The second goal is to provide students with the tools to refine their thinking, evaluate evidence, articulate their own views, and assess the arguments of others. In a world increasingly beset by fake news, algorithm-driven polarization, and general misinformation, these critical reasoning skills are more crucial than ever. This course will give students many opportunities to hone them on Big Picture topics, too, sharpening their wits on Great Ideas and thinking systematically about Meaning of Life type questions. Together all of this will help students do the most important thing: TurboCharge their own Bullshit Detector.

11100 - Introduction to Ethics

A study of the nature of moral value and obligation. Topics such as the following will be considered: different conceptions of the good life and standards of right conduct; the relation of nonmoral and moral goodness; determinism, free will, and the problem of moral responsibility; the political and social dimensions of ethics; the principles and methods of moral judgment. Readings will be drawn both from contemporary sources and from the works of such philosophers as Plato, Aristotle, Aquinas, Butler, Hume, Kant, and J. S. Mill.

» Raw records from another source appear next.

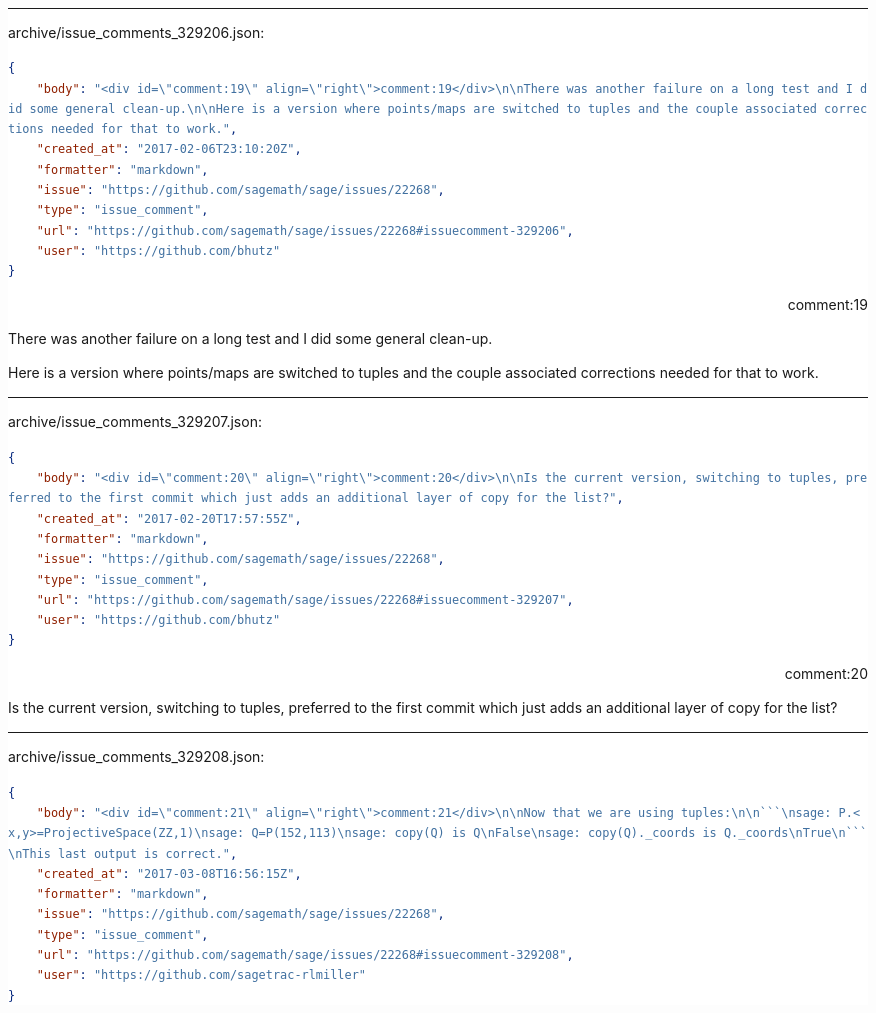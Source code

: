 

---

archive/issue_comments_329206.json:
```json
{
    "body": "<div id=\"comment:19\" align=\"right\">comment:19</div>\n\nThere was another failure on a long test and I did some general clean-up.\n\nHere is a version where points/maps are switched to tuples and the couple associated corrections needed for that to work.",
    "created_at": "2017-02-06T23:10:20Z",
    "formatter": "markdown",
    "issue": "https://github.com/sagemath/sage/issues/22268",
    "type": "issue_comment",
    "url": "https://github.com/sagemath/sage/issues/22268#issuecomment-329206",
    "user": "https://github.com/bhutz"
}
```

<div id="comment:19" align="right">comment:19</div>

There was another failure on a long test and I did some general clean-up.

Here is a version where points/maps are switched to tuples and the couple associated corrections needed for that to work.



---

archive/issue_comments_329207.json:
```json
{
    "body": "<div id=\"comment:20\" align=\"right\">comment:20</div>\n\nIs the current version, switching to tuples, preferred to the first commit which just adds an additional layer of copy for the list?",
    "created_at": "2017-02-20T17:57:55Z",
    "formatter": "markdown",
    "issue": "https://github.com/sagemath/sage/issues/22268",
    "type": "issue_comment",
    "url": "https://github.com/sagemath/sage/issues/22268#issuecomment-329207",
    "user": "https://github.com/bhutz"
}
```

<div id="comment:20" align="right">comment:20</div>

Is the current version, switching to tuples, preferred to the first commit which just adds an additional layer of copy for the list?



---

archive/issue_comments_329208.json:
```json
{
    "body": "<div id=\"comment:21\" align=\"right\">comment:21</div>\n\nNow that we are using tuples:\n\n```\nsage: P.<x,y>=ProjectiveSpace(ZZ,1)\nsage: Q=P(152,113)\nsage: copy(Q) is Q\nFalse\nsage: copy(Q)._coords is Q._coords\nTrue\n``` \nThis last output is correct.",
    "created_at": "2017-03-08T16:56:15Z",
    "formatter": "markdown",
    "issue": "https://github.com/sagemath/sage/issues/22268",
    "type": "issue_comment",
    "url": "https://github.com/sagemath/sage/issues/22268#issuecomment-329208",
    "user": "https://github.com/sagetrac-rlmiller"
}
```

  1. LEC/REC (225): TR, 4:30-5:20pm, UC 114, Frank
  2. LEC (35): TR, 12:00-1:15pm, BRNG 1230, New Faculty

Description of Dr. Frank's section (#1 above): Why be moral? Is it to your advantage to be moral? Are you moral if you help a poor person grudgingly, from duty? What if that poor person requests a dollar and Bill Gates cruises by having lost his wallet and needs a dollar to get to the bank to transfer millions for Africa relief work—to whom do you give the dollar, assuming you have only one dollar to give? Asking and pondering such questions requires no prerequisites, just a curious mind, like yours. We will read and discuss the thoughts of great moral philosophers like Plato, Aristotle, Hume, Kant, Mill, and Nietzsche, as we struggle to answer the aforementioned questions. We’ll also do some political philosophy in this course.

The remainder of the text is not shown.